= Data under study =
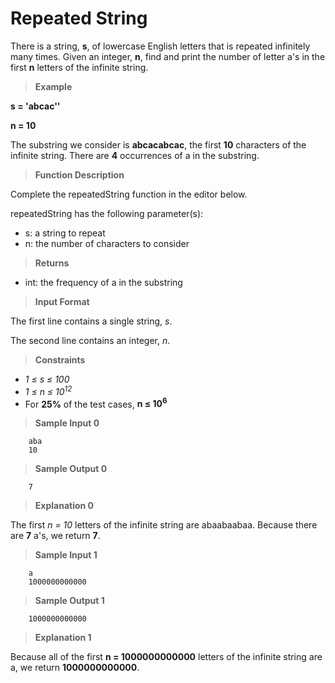 # Repeated String

There is a string, **s**, of lowercase English letters 
that is repeated infinitely many times. Given an integer, **n**, 
find and print the number of letter a's in the first **n** letters 
of the infinite string.

>**Example**

**s = 'abcac''**

**n = 10**

The substring we consider is **abcacabcac**, the first **10** characters 
of the infinite string. There are **4** occurrences of a in the substring.

>**Function Description**

Complete the repeatedString function in the editor below.

repeatedString has the following parameter(s):

- s: a string to repeat
- n: the number of characters to consider

>**Returns**

- int: the frequency of a in the substring

>**Input Format**

The first line contains a single string, *s*.

The second line contains an integer, *n*.

> **Constraints**

- *1 &le; s &le; 100*
- *1 &le; n &le; 10<sup>12</sup>*
- For **25%** of the test cases, **n &le; 10<sup>6</sup>**


> **Sample Input 0**
```
    aba
    10
```

> **Sample Output 0**
```
    7
```

> **Explanation 0**

The first *n = 10* letters of the infinite string are abaabaabaa.
Because there are **7** a's, we return **7**.


> **Sample Input 1**
```
    a
    1000000000000
```

> **Sample Output 1**
```
    1000000000000
```

> **Explanation 1**

Because all of the first **n = 1000000000000** letters of the 
infinite string are a, we return **1000000000000**.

= Your task =
Copy out every entry above, character for character, excluding pictures.

= Task solution =
 # Repeated String

There is a string, **s**, of lowercase English letters 
that is repeated infinitely many times. Given an integer, **n**, 
find and print the number of letter a's in the first **n** letters 
of the infinite string.

>**Example**

**s = 'abcac''**

**n = 10**

The substring we consider is **abcacabcac**, the first **10** characters 
of the infinite string. There are **4** occurrences of a in the substring.

>**Function Description**

Complete the repeatedString function in the editor below.

repeatedString has the following parameter(s):

- s: a string to repeat
- n: the number of characters to consider

>**Returns**

- int: the frequency of a in the substring

>**Input Format**

The first line contains a single string, *s*.

The second line contains an integer, *n*.

> **Constraints**

- *1 &le; s &le; 100*
- *1 &le; n &le; 10<sup>12</sup>*
- For **25%** of the test cases, **n &le; 10<sup>6</sup>**


> **Sample Input 0**
```
    aba
    10
```

> **Sample Output 0**
```
    7
```

> **Explanation 0**

The first *n = 10* letters of the infinite string are abaabaabaa.
Because there are **7** a's, we return **7**.


> **Sample Input 1**
```
    a
    1000000000000
```

> **Sample Output 1**
```
    1000000000000
```

> **Explanation 1**

Because all of the first **n = 1000000000000** letters of the 
infinite string are a, we return **1000000000000**.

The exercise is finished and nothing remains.